The Husband's Best Friend: Naughty To Do List (book 3) (A Hotwife In The City) by Mariah V. Fox

The Husband's Best Friend: Naughty To Do List (book 3) (A Hotwife In The City) by Mariah V. Fox

Author:Mariah V. Fox [Fox, Mariah V.]
Language: eng
Format: epub
Publisher: Orange Rock Publishing
Published: 2019-09-12T00:00:00+00:00


“I can’t believe you don’t come here all the time, it’s right around the block,” I say, sipping my beer as gingerly as I can, considering it’s going down like water.

“Not anymore. Thanks, Maggie.”

We both laugh.

“You can afford the place. Why don’t you just keep it? I mean, dude, it’s right around the corner from Carvalho’s, you really can’t go wrong with that.”

“It’s not worth it, all I can picture is her all over some other man. She’s been posting pictures every day since it happened and no one even seems surprised that they’re together.

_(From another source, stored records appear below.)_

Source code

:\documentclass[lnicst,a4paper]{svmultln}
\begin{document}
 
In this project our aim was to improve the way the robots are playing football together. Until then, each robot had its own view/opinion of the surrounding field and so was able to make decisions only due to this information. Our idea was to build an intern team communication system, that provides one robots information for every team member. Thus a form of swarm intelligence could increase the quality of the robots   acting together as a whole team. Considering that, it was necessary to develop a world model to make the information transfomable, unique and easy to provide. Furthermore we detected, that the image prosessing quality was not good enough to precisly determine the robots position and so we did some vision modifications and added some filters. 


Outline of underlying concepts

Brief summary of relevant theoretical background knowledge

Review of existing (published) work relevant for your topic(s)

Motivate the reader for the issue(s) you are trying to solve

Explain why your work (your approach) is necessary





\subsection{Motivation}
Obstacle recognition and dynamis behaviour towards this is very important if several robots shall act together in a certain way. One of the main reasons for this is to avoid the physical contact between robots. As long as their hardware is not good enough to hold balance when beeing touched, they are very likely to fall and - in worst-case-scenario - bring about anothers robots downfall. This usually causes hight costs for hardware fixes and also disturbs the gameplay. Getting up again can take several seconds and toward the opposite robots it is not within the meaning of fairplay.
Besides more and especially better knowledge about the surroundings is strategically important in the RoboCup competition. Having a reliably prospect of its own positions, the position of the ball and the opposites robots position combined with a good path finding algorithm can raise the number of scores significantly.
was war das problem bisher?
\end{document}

I’m expecting to see those little shocked emojis, like ‘that’s not Blaine’. But everyone’s just acting like it’s normal, no big deal that her boyfriend is mysteriously absent from these new photos. I think he’s met her family.”

“Wow.” There truly are no words for that so I don’t try to come up with any. “But Carvalho’s.”

“You and Elliot took me here a couple times but, I didn’t think the waiters were your type,” he kids, looking around the room at the seemingly endless sea of brunette waitresses.

I smack him, partially for making fun of me, partially for insinuating that I couldn’t possibly be into brunette waitresses.

“What? I’ve seen the guy at Orange Rock, he’s almost on your level of hotness.”

“Shut up and eat your chips before I eat them for you!” I shovel a handful of queso into my mouth, catching a drip dribbling down my chin. “I will eat your chips,” I say through a full mouth, crumbs threatening to fall out as I struggle to chew.

I don’t even know how I ignored my hunger for so long, I was starving, devouring a whole plate of chips and queso by myself when I can usually manage less than half. Or, it could be nerves. I eat when I’m nervous, and when I’m sad, or stressed, sometimes happy. I eat all the time. How am I not four hundred pounds?

“Divorcing you would have been the dumbest thing he ever could have done,” he says out of nowhere. “Like, really, the dumbest move he ever could have made.”

My face falls. Oh shit. Oh shit. Oh shit. He told him that? I realize they’re close but, really? Tears well in my eyes. This is fucking serious. I don’t know if I want to know what was said.

“Oh shit, I’m sorry. I didn’t mean to… He didn’t tell you that he told me, did he?”

I shake my head, fighting to hold back sobs but knowing that I have to. We’re in fucking public right now. Why couldn’t this conversation have come when we were back at his place?

“Shit, Brooke, I didn’t mean… He didn’t want to, he was just so depressed, not making any money or doing what he loved. He thought he should let you go. Like, let you be free of him.”

“And you let him,” I shout. I can’t help it. I’m worked up. My dad would tell me to take a walk around the block but I can’t really do that right now, can I, Dad? I don’t even know for sure how to get back.